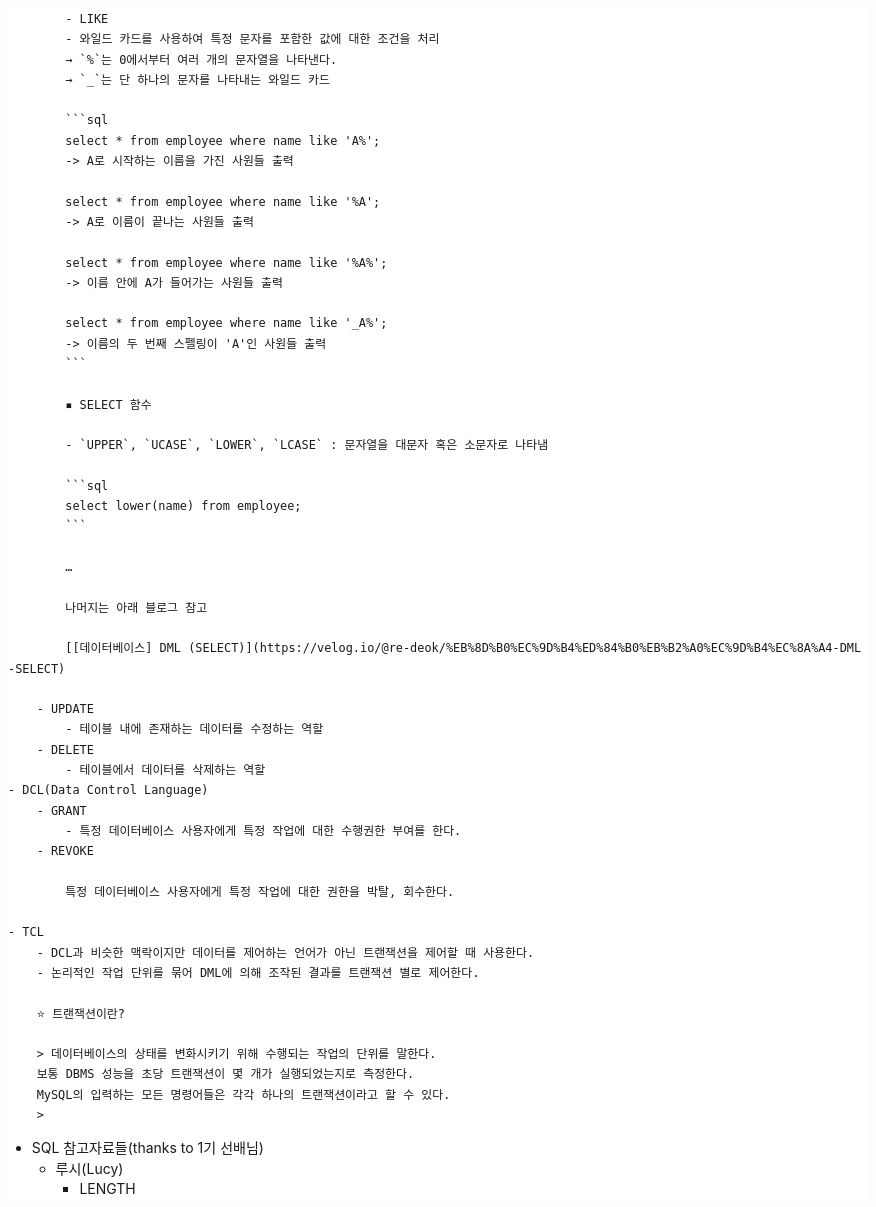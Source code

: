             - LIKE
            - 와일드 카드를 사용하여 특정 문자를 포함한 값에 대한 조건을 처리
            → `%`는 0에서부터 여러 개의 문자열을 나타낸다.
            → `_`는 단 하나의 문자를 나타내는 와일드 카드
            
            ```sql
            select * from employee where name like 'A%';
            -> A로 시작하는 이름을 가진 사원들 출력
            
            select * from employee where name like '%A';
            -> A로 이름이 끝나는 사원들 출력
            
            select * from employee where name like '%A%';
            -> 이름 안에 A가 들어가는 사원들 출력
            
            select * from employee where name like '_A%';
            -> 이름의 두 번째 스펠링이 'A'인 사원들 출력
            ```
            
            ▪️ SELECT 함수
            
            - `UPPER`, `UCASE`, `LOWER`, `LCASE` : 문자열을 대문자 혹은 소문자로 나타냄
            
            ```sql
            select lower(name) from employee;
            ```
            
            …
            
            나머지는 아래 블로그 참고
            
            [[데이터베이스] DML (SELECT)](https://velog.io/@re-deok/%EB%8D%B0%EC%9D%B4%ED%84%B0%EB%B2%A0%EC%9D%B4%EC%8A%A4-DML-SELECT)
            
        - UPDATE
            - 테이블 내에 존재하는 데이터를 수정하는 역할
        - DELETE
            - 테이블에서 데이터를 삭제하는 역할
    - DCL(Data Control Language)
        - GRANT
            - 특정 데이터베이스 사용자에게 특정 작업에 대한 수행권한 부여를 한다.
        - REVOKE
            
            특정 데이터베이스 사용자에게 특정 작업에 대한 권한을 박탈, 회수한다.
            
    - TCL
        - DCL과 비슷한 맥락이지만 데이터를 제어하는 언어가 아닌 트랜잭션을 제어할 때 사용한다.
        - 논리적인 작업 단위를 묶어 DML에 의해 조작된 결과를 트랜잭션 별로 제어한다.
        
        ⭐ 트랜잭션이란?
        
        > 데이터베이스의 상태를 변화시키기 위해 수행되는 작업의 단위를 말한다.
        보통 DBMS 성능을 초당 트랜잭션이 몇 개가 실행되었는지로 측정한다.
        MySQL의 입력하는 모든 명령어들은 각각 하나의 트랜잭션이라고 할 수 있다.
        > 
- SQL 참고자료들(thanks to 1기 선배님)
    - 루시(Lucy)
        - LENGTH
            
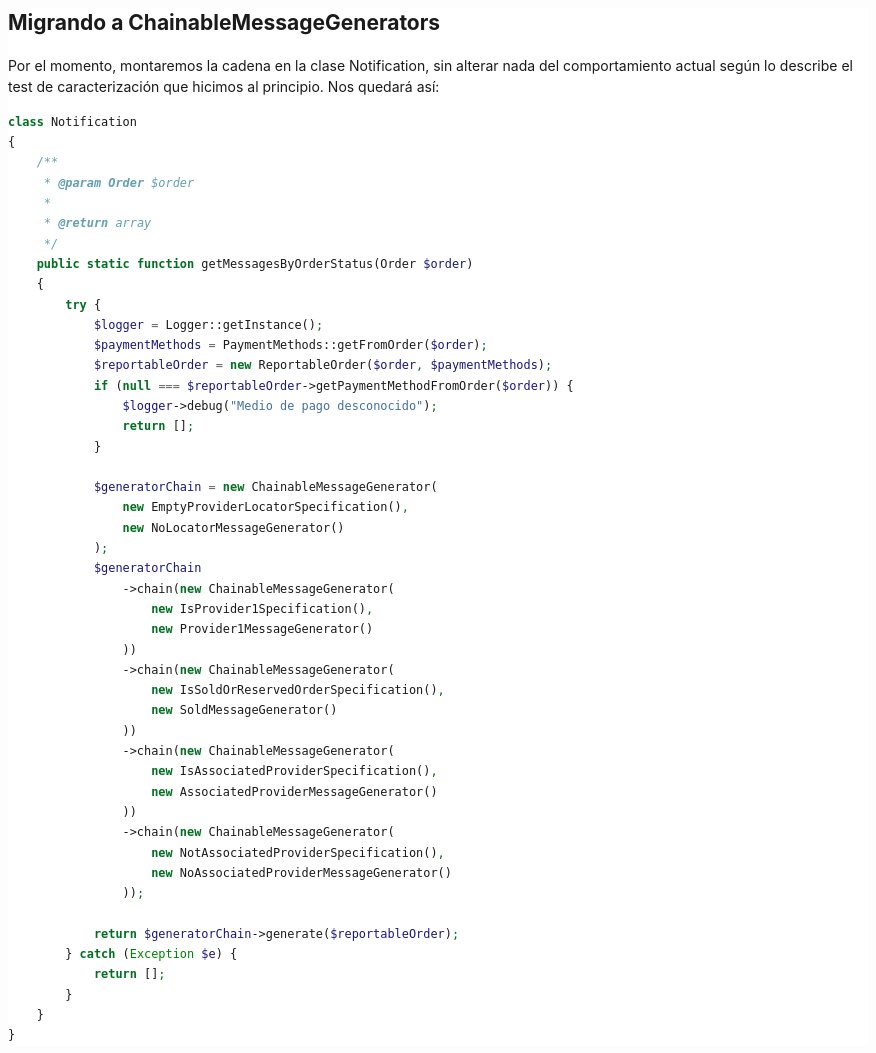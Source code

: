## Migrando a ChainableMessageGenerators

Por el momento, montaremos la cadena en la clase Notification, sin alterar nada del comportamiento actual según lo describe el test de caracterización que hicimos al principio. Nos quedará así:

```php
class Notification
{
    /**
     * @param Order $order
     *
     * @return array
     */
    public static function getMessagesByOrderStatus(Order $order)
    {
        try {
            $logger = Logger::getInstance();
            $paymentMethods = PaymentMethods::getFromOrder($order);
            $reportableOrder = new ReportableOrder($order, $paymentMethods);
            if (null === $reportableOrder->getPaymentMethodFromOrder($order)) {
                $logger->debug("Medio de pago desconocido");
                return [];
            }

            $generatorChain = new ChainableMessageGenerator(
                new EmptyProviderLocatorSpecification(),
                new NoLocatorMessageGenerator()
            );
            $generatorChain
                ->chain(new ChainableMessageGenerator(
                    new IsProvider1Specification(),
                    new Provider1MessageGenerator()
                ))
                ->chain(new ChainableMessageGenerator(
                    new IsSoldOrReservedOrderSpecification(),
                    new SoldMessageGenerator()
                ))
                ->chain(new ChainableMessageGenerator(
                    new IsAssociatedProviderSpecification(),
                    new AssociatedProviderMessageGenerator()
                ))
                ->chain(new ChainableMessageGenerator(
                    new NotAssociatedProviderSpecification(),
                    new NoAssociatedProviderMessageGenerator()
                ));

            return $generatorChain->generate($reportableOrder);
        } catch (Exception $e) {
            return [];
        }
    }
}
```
========================
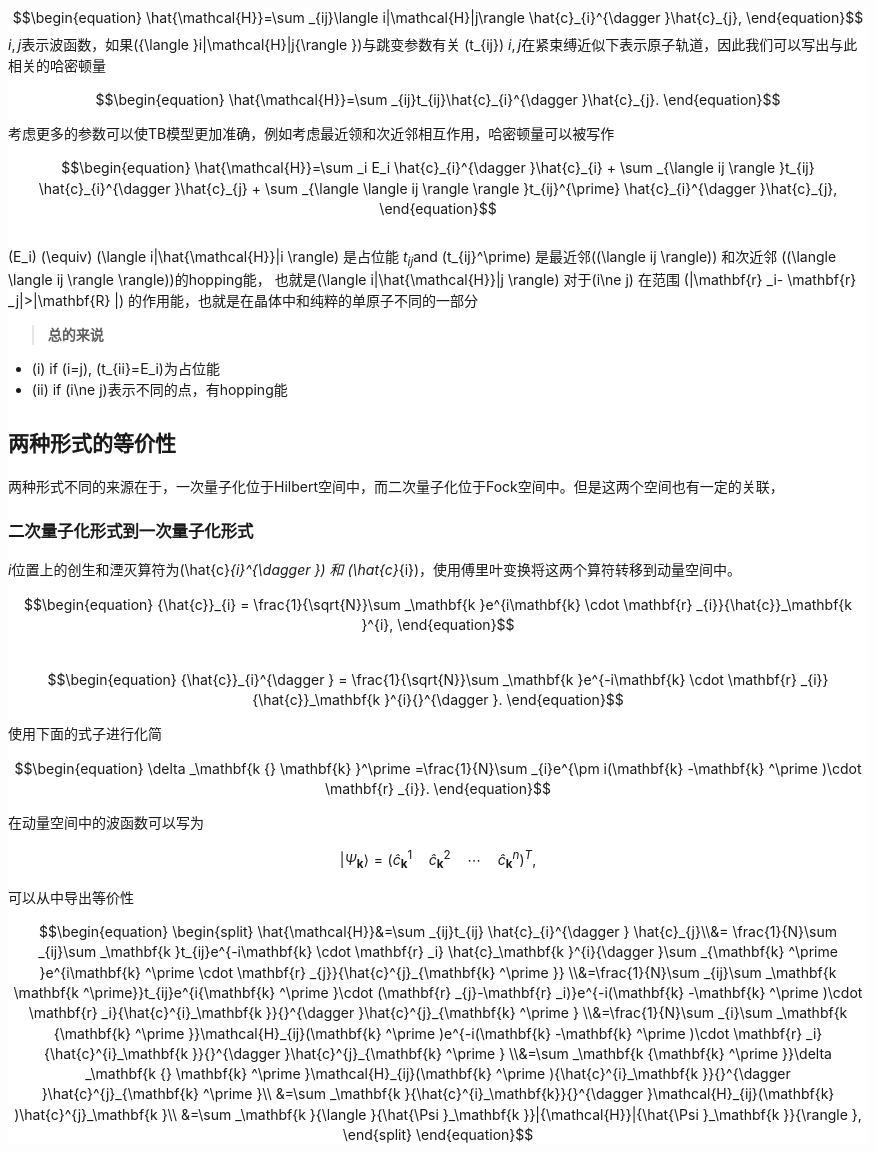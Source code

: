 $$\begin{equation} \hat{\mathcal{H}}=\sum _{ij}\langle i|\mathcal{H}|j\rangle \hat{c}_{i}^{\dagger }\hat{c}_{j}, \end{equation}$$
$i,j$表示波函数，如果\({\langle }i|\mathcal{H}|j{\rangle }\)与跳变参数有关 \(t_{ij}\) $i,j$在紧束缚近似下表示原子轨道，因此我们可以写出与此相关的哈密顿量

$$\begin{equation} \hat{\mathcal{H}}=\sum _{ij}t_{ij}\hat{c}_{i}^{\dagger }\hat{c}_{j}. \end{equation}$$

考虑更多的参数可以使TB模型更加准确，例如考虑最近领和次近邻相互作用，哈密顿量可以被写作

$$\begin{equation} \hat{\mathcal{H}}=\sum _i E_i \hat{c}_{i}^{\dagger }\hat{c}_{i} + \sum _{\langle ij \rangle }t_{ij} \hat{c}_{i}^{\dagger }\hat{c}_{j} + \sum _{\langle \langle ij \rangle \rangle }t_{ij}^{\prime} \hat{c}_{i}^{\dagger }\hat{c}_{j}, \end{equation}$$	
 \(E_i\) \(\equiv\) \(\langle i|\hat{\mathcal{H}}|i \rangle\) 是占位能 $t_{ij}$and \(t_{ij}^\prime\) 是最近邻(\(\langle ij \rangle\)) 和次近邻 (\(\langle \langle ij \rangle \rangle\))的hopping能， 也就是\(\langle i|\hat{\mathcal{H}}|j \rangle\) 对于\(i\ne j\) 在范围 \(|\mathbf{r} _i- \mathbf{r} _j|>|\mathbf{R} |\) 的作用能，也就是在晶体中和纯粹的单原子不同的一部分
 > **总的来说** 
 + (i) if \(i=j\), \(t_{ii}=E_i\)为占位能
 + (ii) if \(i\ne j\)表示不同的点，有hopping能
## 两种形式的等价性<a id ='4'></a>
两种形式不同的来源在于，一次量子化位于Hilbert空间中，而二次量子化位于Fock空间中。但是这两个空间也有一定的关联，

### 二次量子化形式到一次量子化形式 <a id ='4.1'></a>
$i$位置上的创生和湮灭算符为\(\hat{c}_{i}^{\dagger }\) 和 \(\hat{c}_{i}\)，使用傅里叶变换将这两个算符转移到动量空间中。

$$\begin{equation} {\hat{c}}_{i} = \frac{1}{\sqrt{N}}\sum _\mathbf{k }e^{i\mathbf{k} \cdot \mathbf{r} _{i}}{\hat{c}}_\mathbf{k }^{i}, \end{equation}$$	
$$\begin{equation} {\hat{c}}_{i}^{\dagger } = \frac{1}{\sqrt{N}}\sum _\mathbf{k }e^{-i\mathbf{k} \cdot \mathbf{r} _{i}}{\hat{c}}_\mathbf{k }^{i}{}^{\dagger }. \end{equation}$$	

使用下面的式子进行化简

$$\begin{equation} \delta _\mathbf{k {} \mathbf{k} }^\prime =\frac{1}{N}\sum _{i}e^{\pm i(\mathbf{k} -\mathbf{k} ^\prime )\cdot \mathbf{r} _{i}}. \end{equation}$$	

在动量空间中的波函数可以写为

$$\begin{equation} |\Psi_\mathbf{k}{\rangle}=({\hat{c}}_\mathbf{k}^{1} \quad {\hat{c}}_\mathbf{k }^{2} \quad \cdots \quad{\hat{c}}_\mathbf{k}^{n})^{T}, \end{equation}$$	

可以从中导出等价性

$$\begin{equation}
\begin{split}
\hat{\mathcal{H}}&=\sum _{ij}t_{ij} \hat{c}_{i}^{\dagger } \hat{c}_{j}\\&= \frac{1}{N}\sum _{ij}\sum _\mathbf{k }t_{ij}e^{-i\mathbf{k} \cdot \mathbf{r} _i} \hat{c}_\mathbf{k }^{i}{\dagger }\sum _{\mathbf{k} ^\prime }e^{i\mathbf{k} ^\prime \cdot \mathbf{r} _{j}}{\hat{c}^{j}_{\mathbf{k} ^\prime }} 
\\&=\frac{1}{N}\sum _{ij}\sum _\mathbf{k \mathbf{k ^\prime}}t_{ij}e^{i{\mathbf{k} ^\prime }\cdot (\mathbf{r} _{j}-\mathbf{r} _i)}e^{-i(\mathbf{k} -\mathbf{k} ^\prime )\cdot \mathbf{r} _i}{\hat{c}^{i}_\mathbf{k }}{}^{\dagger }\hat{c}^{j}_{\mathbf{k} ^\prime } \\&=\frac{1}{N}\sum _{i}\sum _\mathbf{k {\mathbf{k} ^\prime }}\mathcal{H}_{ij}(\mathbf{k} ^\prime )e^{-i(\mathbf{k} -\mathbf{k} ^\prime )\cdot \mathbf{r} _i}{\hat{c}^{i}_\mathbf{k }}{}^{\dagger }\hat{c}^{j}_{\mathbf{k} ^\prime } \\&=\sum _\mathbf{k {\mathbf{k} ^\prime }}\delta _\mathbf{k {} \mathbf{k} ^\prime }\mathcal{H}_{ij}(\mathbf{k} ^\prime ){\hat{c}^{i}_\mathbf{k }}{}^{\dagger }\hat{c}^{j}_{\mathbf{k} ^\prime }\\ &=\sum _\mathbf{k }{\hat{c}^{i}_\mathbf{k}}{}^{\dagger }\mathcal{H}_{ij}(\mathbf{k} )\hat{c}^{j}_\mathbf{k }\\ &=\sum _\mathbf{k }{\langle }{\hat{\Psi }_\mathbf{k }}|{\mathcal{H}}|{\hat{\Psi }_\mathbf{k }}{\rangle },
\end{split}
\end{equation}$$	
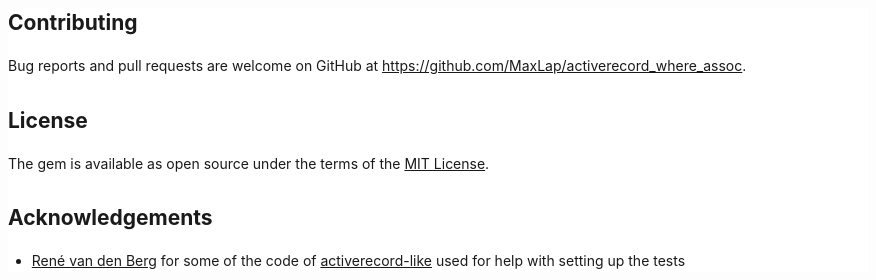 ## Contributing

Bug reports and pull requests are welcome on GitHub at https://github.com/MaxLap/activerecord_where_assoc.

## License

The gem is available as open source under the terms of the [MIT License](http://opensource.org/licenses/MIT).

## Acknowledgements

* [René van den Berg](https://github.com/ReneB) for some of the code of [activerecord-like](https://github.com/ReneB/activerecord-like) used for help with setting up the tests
========================
Aim of the exercise: Return only the number of lines in the preceding records that contain the string "데이터를".

Task response: 3